◆ WHAT TO WORK ON:
Leave the pictures out and give every entry again exactly.

◆ TASK MATERIAL:
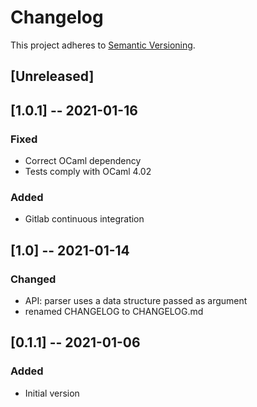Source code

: # Changelog
This project adheres to [Semantic Versioning](https://semver.org/spec/v2.0.0.html).

## [Unreleased]

## [1.0.1] -- 2021-01-16
### Fixed
- Correct OCaml dependency
- Tests comply with OCaml 4.02
### Added
- Gitlab continuous integration

## [1.0] -- 2021-01-14
### Changed
- API: parser uses a data structure passed as argument
- renamed CHANGELOG to CHANGELOG.md

## [0.1.1] -- 2021-01-06
### Added
- Initial version
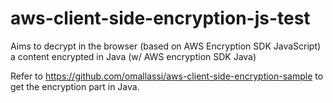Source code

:# aws-client-side-encryption-js-test
 Aims to decrypt in the browser (based on AWS Encryption SDK JavaScript) a content encrypted in Java (w/ AWS encryption SDK Java)


Refer to https://github.com/omallassi/aws-client-side-encryption-sample to get the encryption part in Java.

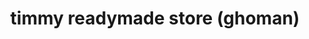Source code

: ---
title: "timmy readymade store (ghoman)"
url: /ghoman/timmy-readymade-store-ghoman/
shop: clothes
---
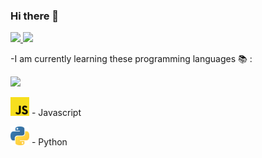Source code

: ### Hi there 👋

<p>
   <a href="https://www.linkedin.com/in/yuri-flores-53b2b41a4" target="_blank" >
   <img src="https://img.shields.io/badge/-YuriFlores-008B8B?style=flat&logo=Linkedin&logoColor=white">
   </a>
   <a href="" >
   <img src="https://img.shields.io/badge/Gmail--green?logo=gmail&logoColor=red&style=social">
   </a>
</p>

   -I am currently learning these programming languages :books: :
   
   <img src="https://img.shields.io/badge/-JavaScript-1C1C1C?style=flat&logo=Javascript&logoColor=yellow">
   
   <img src="https://github.com/yuri014/yuri014/blob/master/logo-js.png" width="30"> - Javascript
   
   <img src="https://github.com/yuri014/yuri014/blob/master/logo-python.png" width="30"> - Python
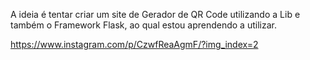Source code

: A ideia é tentar criar um site de Gerador de QR Code utilizando a Lib <qrcode> e também o Framework Flask, ao qual estou aprendendo a utilizar.

https://www.instagram.com/p/CzwfReaAgmF/?img_index=2

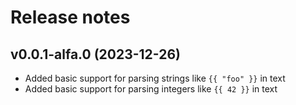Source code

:# Release notes

## v0.0.1-alfa.0 (2023-12-26)

- Added basic support for parsing strings like `{{ "foo" }}` in text
- Added basic support for parsing integers like `{{ 42 }}` in text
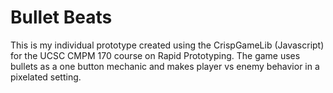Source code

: # Bullet Beats

This is my individual prototype created using the CrispGameLib (Javascript) for the UCSC CMPM 170 course on Rapid Prototyping. 
The game uses bullets as a one button mechanic and makes player vs enemy behavior in a pixelated setting.
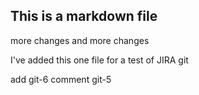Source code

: ## This is a markdown file

more changes   and more changes

I've added this one file for a test of JIRA git


add git-6 comment   git-5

◆ OUTPUT BELOW:
Source code

: # Changelog
This project adheres to [Semantic Versioning](https://semver.org/spec/v2.0.0.html).

## [Unreleased]

## [1.0.1] -- 2021-01-16
### Fixed
- Correct OCaml dependency
- Tests comply with OCaml 4.02
### Added
- Gitlab continuous integration

## [1.0] -- 2021-01-14
### Changed
- API: parser uses a data structure passed as argument
- renamed CHANGELOG to CHANGELOG.md

## [0.1.1] -- 2021-01-06
### Added
- Initial version
Source code

:# aws-client-side-encryption-js-test
 Aims to decrypt in the browser (based on AWS Encryption SDK JavaScript) a content encrypted in Java (w/ AWS encryption SDK Java)


Refer to https://github.com/omallassi/aws-client-side-encryption-sample to get the encryption part in Java.

Source code

: ---
title: "timmy readymade store (ghoman)"
url: /ghoman/timmy-readymade-store-ghoman/
shop: clothes
---
Source code

: ### Hi there 👋

<p>
   <a href="https://www.linkedin.com/in/yuri-flores-53b2b41a4" target="_blank" >
   <img src="https://img.shields.io/badge/-YuriFlores-008B8B?style=flat&logo=Linkedin&logoColor=white">
   </a>
   <a href="" >
   <img src="https://img.shields.io/badge/Gmail--green?logo=gmail&logoColor=red&style=social">
   </a>
</p>

   -I am currently learning these programming languages :books: :
   
   <img src="https://img.shields.io/badge/-JavaScript-1C1C1C?style=flat&logo=Javascript&logoColor=yellow">
   
   <img src="https://github.com/yuri014/yuri014/blob/master/logo-js.png" width="30"> - Javascript
   
   <img src="https://github.com/yuri014/yuri014/blob/master/logo-python.png" width="30"> - Python
Source code

: A ideia é tentar criar um site de Gerador de QR Code utilizando a Lib <qrcode> e também o Framework Flask, ao qual estou aprendendo a utilizar.

https://www.instagram.com/p/CzwfReaAgmF/?img_index=2

Source code

:# Release notes

## v0.0.1-alfa.0 (2023-12-26)

- Added basic support for parsing strings like `{{ "foo" }}` in text
- Added basic support for parsing integers like `{{ 42 }}` in text
Source code

: # Bullet Beats

This is my individual prototype created using the CrispGameLib (Javascript) for the UCSC CMPM 170 course on Rapid Prototyping. 
The game uses bullets as a one button mechanic and makes player vs enemy behavior in a pixelated setting.
Source code

: ## This is a markdown file

more changes   and more changes

I've added this one file for a test of JIRA git


add git-6 comment   git-5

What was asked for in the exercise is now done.